The point $z=z_0$ is called a \emph{regular singular point} of \eqref{e3.1} if
\[
\lim_{z\to z_0}\frac{(z-z_0)p_1(z)}{p_2(z)}\quad\text{and}\quad
\lim_{z\to z_0}\frac{(z-z_0)^2p_0(z)}{p_2(z)}
\]
both exist. If one of these limits does not exist, the singular point is
\emph{irregular}.

It is easy to see that the equation \eqref{e2.7} has singular points at
 $z=0$ and $z=\infty$. So we have two cases to consider.

\subsection{Solutions at $z=0$.}

Equation \eqref{e2.7} has the form as in \eqref{e3.1}, where
\[
p_2(z)=q^cz,\quad p_1(z)=[c]_q-q^az,\quad p_0(z)=-[a]_q.
\]
Both of them are analytic near zero.
Moreover, it holds
\[
\lim_{z\to0} \frac{zp_1(z)}{p_2(z)}=\frac{z([c]_q-q^az)}{q^cz}
=[c]_qq^{-c}\quad \text{and}\quad  \lim_{z\to0}\frac{z^2p_0(z)}{p_2(z)}=0.
\]
Thus, the singular point $z=0$ is regular.
We know that by using the Frobenius method \cite{wang1989} one can find the
formal series solutions of the second order ordinary differential equations.
In fact, as we can see below, the Frobenius method is also applicable to the
second order $q$-difference equations.
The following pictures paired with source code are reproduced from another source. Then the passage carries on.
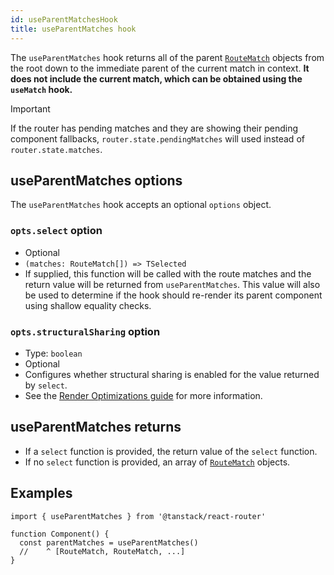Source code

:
 ```yaml
---
id: useParentMatchesHook
title: useParentMatches hook
---
```


The `useParentMatches` hook returns all of the parent [`RouteMatch`](../RouteMatchType.md) objects from the root down to the immediate parent of the current match in context. **It does not include the current match, which can be obtained using the `useMatch` hook.**

> [!IMPORTANT]
> If the router has pending matches and they are showing their pending component fallbacks, `router.state.pendingMatches` will used instead of `router.state.matches`.

## useParentMatches options

The `useParentMatches` hook accepts an optional `options` object.

### `opts.select` option

- Optional
- `(matches: RouteMatch[]) => TSelected`
- If supplied, this function will be called with the route matches and the return value will be returned from `useParentMatches`. This value will also be used to determine if the hook should re-render its parent component using shallow equality checks.

### `opts.structuralSharing` option

- Type: `boolean`
- Optional
- Configures whether structural sharing is enabled for the value returned by `select`.
- See the [Render Optimizations guide](../../../guide/render-optimizations.md) for more information.

## useParentMatches returns

- If a `select` function is provided, the return value of the `select` function.
- If no `select` function is provided, an array of [`RouteMatch`](../RouteMatchType.md) objects.

## Examples

```tsx
import { useParentMatches } from '@tanstack/react-router'

function Component() {
  const parentMatches = useParentMatches()
  //    ^ [RouteMatch, RouteMatch, ...]
}
```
Note that the detailed procedure to
find the formal series solutions of the $q$-difference equations is described
in \cite{koornwinder1994}.

Let
\begin{equation} \label{e3.2}
L[u]=q^czD_q^2u(z)+([c]_q-q^az)D_qu(z)-[a]_qu(z).
\end{equation}
Then equation \eqref{e2.7} becomes $L[u]=0$. Since both difference operators
$D_q^2$ and $D_q$ are linear, the operator $L[\cdot]$ is also linear, i.e.,
\[
L[\alpha u+\beta]=\alpha L[u]+\beta.
\]
for any complex numbers $\alpha$ and $\beta$.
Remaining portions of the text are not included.